Dataset entries>

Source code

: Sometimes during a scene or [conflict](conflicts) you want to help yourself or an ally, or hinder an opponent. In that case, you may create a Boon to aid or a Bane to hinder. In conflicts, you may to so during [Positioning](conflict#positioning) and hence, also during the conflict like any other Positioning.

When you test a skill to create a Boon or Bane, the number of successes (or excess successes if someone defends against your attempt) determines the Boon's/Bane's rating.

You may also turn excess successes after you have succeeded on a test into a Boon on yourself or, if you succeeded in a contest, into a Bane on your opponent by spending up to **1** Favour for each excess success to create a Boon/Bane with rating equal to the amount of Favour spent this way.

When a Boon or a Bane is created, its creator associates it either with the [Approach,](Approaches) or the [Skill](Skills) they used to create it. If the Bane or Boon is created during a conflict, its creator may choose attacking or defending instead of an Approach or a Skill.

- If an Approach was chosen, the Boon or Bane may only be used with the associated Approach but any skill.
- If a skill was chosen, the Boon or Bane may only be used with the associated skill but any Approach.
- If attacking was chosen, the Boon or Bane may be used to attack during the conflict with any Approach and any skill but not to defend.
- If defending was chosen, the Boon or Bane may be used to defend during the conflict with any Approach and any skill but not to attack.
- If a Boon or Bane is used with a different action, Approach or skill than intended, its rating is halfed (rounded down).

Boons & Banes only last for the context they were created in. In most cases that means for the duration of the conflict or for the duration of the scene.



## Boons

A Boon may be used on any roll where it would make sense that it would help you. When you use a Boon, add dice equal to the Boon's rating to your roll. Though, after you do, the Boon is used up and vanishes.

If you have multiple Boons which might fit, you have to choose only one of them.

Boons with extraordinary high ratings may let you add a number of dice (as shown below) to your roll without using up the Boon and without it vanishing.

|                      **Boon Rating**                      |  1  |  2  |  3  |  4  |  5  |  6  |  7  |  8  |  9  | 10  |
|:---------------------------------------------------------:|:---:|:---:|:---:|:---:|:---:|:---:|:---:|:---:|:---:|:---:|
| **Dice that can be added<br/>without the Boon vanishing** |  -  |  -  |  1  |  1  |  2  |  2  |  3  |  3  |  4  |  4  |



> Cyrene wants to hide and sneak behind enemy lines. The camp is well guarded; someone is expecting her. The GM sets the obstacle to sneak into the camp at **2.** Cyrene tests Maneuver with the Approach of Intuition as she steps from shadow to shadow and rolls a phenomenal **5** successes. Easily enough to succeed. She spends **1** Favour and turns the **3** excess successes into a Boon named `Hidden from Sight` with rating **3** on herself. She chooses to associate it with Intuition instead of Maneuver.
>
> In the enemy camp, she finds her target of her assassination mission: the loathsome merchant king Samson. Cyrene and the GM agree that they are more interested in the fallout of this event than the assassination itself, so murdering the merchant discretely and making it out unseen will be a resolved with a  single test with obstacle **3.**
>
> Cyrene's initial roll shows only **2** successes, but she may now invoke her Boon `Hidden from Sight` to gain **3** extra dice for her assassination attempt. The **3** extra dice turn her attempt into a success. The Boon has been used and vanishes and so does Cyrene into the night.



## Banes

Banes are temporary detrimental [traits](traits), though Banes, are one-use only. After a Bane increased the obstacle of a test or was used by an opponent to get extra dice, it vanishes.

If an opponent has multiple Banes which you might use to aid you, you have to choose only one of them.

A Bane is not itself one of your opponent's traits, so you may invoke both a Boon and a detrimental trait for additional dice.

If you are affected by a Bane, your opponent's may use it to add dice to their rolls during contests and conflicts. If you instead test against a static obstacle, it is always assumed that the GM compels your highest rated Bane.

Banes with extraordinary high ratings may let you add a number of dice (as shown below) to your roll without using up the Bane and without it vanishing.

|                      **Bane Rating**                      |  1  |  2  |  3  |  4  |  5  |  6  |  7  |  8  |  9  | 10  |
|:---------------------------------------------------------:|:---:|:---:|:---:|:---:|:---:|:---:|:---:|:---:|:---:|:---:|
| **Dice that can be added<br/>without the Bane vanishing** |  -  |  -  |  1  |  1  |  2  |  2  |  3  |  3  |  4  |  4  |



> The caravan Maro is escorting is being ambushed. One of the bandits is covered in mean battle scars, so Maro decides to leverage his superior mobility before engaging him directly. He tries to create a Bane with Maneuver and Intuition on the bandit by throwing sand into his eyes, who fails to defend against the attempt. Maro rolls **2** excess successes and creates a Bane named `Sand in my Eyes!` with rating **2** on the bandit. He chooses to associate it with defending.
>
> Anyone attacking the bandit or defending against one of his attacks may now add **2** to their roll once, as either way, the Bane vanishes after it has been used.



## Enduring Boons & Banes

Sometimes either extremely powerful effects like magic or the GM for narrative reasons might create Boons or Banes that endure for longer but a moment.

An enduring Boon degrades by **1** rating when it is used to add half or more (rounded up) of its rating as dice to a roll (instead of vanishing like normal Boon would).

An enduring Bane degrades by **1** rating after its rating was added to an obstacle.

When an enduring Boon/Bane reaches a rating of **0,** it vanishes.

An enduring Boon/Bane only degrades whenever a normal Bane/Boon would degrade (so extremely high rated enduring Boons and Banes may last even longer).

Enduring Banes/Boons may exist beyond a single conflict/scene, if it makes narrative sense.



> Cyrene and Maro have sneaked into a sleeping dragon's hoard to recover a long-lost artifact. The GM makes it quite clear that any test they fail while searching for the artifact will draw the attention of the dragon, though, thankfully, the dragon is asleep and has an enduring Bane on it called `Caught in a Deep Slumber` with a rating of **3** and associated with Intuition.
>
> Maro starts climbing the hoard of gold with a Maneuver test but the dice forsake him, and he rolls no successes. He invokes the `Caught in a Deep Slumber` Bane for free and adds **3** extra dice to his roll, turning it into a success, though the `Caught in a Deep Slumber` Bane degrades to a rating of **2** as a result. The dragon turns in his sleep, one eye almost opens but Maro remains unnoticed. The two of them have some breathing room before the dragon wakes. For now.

Requirement>
Restate the listing exactly, starting at its first line and ending at the line where "any other Positioning." occurs; include both and no other lines.

Solved exercise>
Source code

: Sometimes during a scene or [conflict](conflicts) you want to help yourself or an ally, or hinder an opponent. In that case, you may create a Boon to aid or a Bane to hinder. In conflicts, you may to so during [Positioning](conflict#positioning) and hence, also during the conflict like any other Positioning.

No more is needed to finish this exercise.